Modern productions of Richard III often portray Richard as a proto-fascist, seizing on a few feeble analogies between him and modern dictators. But again, this distorts the rest of the play, which is set in a feudal world of hereditary rank — most unlike the social fluidity that gave rise to fascist regimes. Richard, a pre-industrial sort of fellow, has no interest in changing the social order of England; he merely wants to sit on the throne. His methods are cruel, but his ambitions, by our standards, are modest. To enjoy the play properly, we have to accept its premises, not substitute others — our own — that are quite alien to it.

[Breaker quote: Big mistake]Hamlet is another Shakespeare play that is particularly apt to suffer from this sort of anachronism. Laurence Olivier, following the Freudian theories so popular in his day, burdened Hamlet with an Oedipus complex, which was supposed to explain his delay in avenging his father’s murder by his uncle. This had absolutely nothing to do with the play’s words — and in Shakespeare, the words are everything.
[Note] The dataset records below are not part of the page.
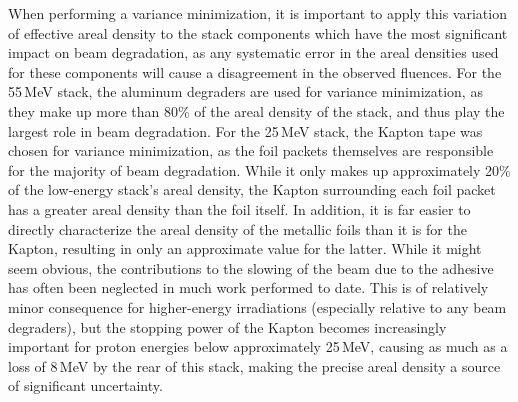 When performing  a variance minimization, it is important to apply this variation of effective areal density  to the stack components which  have the most significant impact on beam degradation, as any systematic error in the areal densities used for these components will cause a disagreement in the observed fluences.
For the 55\,MeV stack, the aluminum degraders are used for variance minimization, as they make up more than 80\% of the areal density of the stack, and thus play the largest role in beam degradation.
For the 25\,MeV stack, the Kapton tape was chosen for variance minimization, as the foil packets themselves are responsible for the majority of beam degradation.
While it only makes up approximately 20\% of the low-energy stack's areal density, the Kapton surrounding each foil packet has a greater areal density than the foil itself.
In addition, it is far easier to directly characterize the areal density of the metallic foils than it is for the Kapton, resulting in only an approximate value for the latter.
While it might seem obvious, the contributions to the slowing of the beam due to the adhesive has often been neglected in much work performed to date. 
This is of relatively minor consequence for higher-energy irradiations (especially relative to any beam degraders), but the stopping power of the Kapton becomes increasingly important for proton energies below approximately 25\,MeV, causing as much as a loss of 8\,MeV by the rear of this stack, making the precise areal density a source of significant uncertainty.






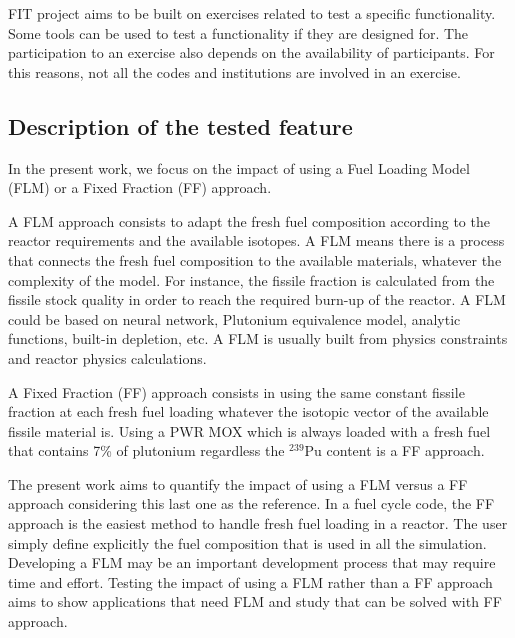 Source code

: FIT project aims to be built on exercises related to test a specific functionality. Some tools can be used to test a functionality if they are designed for. The participation to an exercise also depends on the availability of participants. For this reasons, not all the codes and institutions are involved in an exercise.

\subsection{Description of the tested feature}

In the present work, we focus on the impact of using a Fuel Loading Model (FLM) or a Fixed Fraction (FF) approach. 

A FLM approach consists to adapt the fresh fuel composition according to the reactor requirements and the available isotopes. A FLM means there is a process that connects the fresh fuel composition to the available materials, whatever the complexity of the model. For instance, the fissile fraction is calculated from the fissile stock quality in order to reach the required burn-up of the reactor. A FLM could be based on neural network, Plutonium equivalence model, analytic functions, built-in depletion, etc. A FLM is usually built from physics constraints and reactor physics calculations. 

A Fixed Fraction (FF) approach consists in using the same constant fissile fraction at each fresh fuel loading whatever the isotopic vector of the available fissile material is. Using a PWR MOX which is always loaded with a fresh fuel that contains 7\% of plutonium regardless the $^{239}$Pu content is a FF approach. 

The present work aims to quantify the impact of using a FLM versus a FF approach considering this last one as the reference. In a fuel cycle code, the FF approach is the easiest method to handle fresh fuel loading in a reactor. The user simply define explicitly the fuel composition that is used in all the simulation. Developing a FLM may be an important development process that may require time and effort. Testing the impact of using a FLM rather than a FF approach aims to show applications that need FLM and study that can be solved with FF approach.


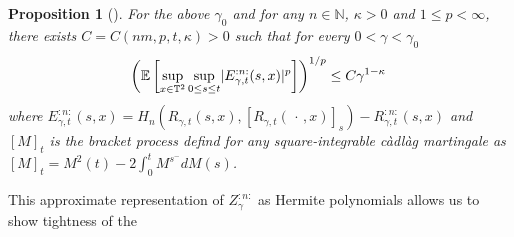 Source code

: \documentclass{report}
\newcommand{\NN}{\mathbb{N}}
\newcommand{\TT}{\mathbb{T}}
\DeclarePairedDelimiter\abs{\lvert}{\rvert} %
\newcommand{\Exp}[1]{\mathbb{E}\left[#1\right]}
\newcommand{\Placeholder}{\,\mathrel{\cdot}\,}
\newcommand{\Bracket}[1]{\left[#1\right]}
\newtheorem{proposition}[theorem]{Proposition}
\theoremstyle{remark}
\theoremstyle{definition}
\let\epsilon\varepsilon
\begin{document}
\begin{proposition}[{\cite[Proposition 5.3]{mourrat2015convergencetwodimensionaldynamicisingkac}}]
  For the above $\gamma_0$ and for any $n\in\NN$, $\kappa >0$ and $1 \le p < \infty$, there exists $C = C(nm, p, t, \kappa) > 0$ such that for every $0 < \gamma < \gamma_0$\,
  \begin{align*}
    \left(\Exp{\sup_{x \in \TT^2} \sup_{0 \le s \le t} \abs{E^{:n:}_{\gamma, t}(s, x)}^p}\right)^{1/p} \le C \gamma^{1 - \kappa}\,
  \end{align*}
  where $E^{:n:}_{\gamma, t}(s, x) = H_n(R_{\gamma, t}(s, x), \Bracket{R_{\gamma, t}(\Placeholder, x)}_s) - R^{:n:}_{\gamma, t}(s, x)$ and $\Bracket{M}_t$ is the bracket process defind for any square-integrable càdlàg martingale as $\Bracket{M}_t = M^2(t) - 2 \int_{0}^{t}M^{s^{-}} dM(s)$.
\end{proposition}
This approximate representation of $Z_\gamma^{:n:}$ as Hermite polynomials allows us to show tightness of the 
\end{document}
To understand Hamlet properly, you have to forget Freud and remember the religious questions of Shakespeare’s age, many of which are still with us. Some of these concern the state of the soul at death. Hamlet’s father’s ghost complains that he has died without the sacraments and is suffering in Purgatory; Hamlet passes up the chance to kill his uncle at prayer, for fear of sending his soul to heaven; Hamlet sends two former schoolmates to death without allowing them time for confession; Ophelia is denied a full Christian funeral because she has committed suicide; and so forth. So even if you’re not a Christian, you have to posit a Christian world in order to grasp the play’s meaning.

Contemporary political views — racial, Marxian, feminist, and anti-imperialist — likewise bedevil productions of the plays. The issue is not whether these views have validity, but simply whether they fit plays written four centuries ago. Laurence Olivier made his lovely film of Henry V to boost English morale during World War II. But this patriotic purpose required him to cut or play down passages showing Henry in, by modern standards, a very unheroic light. Shakespeare’s quiet ironies were sacrificed to wartime jingoism.

I don’t quite understand the perennial urge to make Shakespeare contemporary. In fact, there was a famous book in the 1960s called exactly that — Shakespeare Our Contemporary. It argued that Shakespeare was an existentialist ahead of his time, as if this were quite a compliment. Well, today existentialism is gone, and Shakespeare survives.

Much of the pleasure of reading Shakespeare comes from the sense of entering another world and accepting its imaginative demands. To try to turn his world into our world is to flatten it out, losing both meaning and enchantment.

For some reason, we don’t often make this mistake with other authors. We all understand that if you want to read, say, Homer, you have to take his world as it is, quarreling gods and all. We might enjoy Shakespeare more properly if we treated him not as a contemporary, but as an ancient.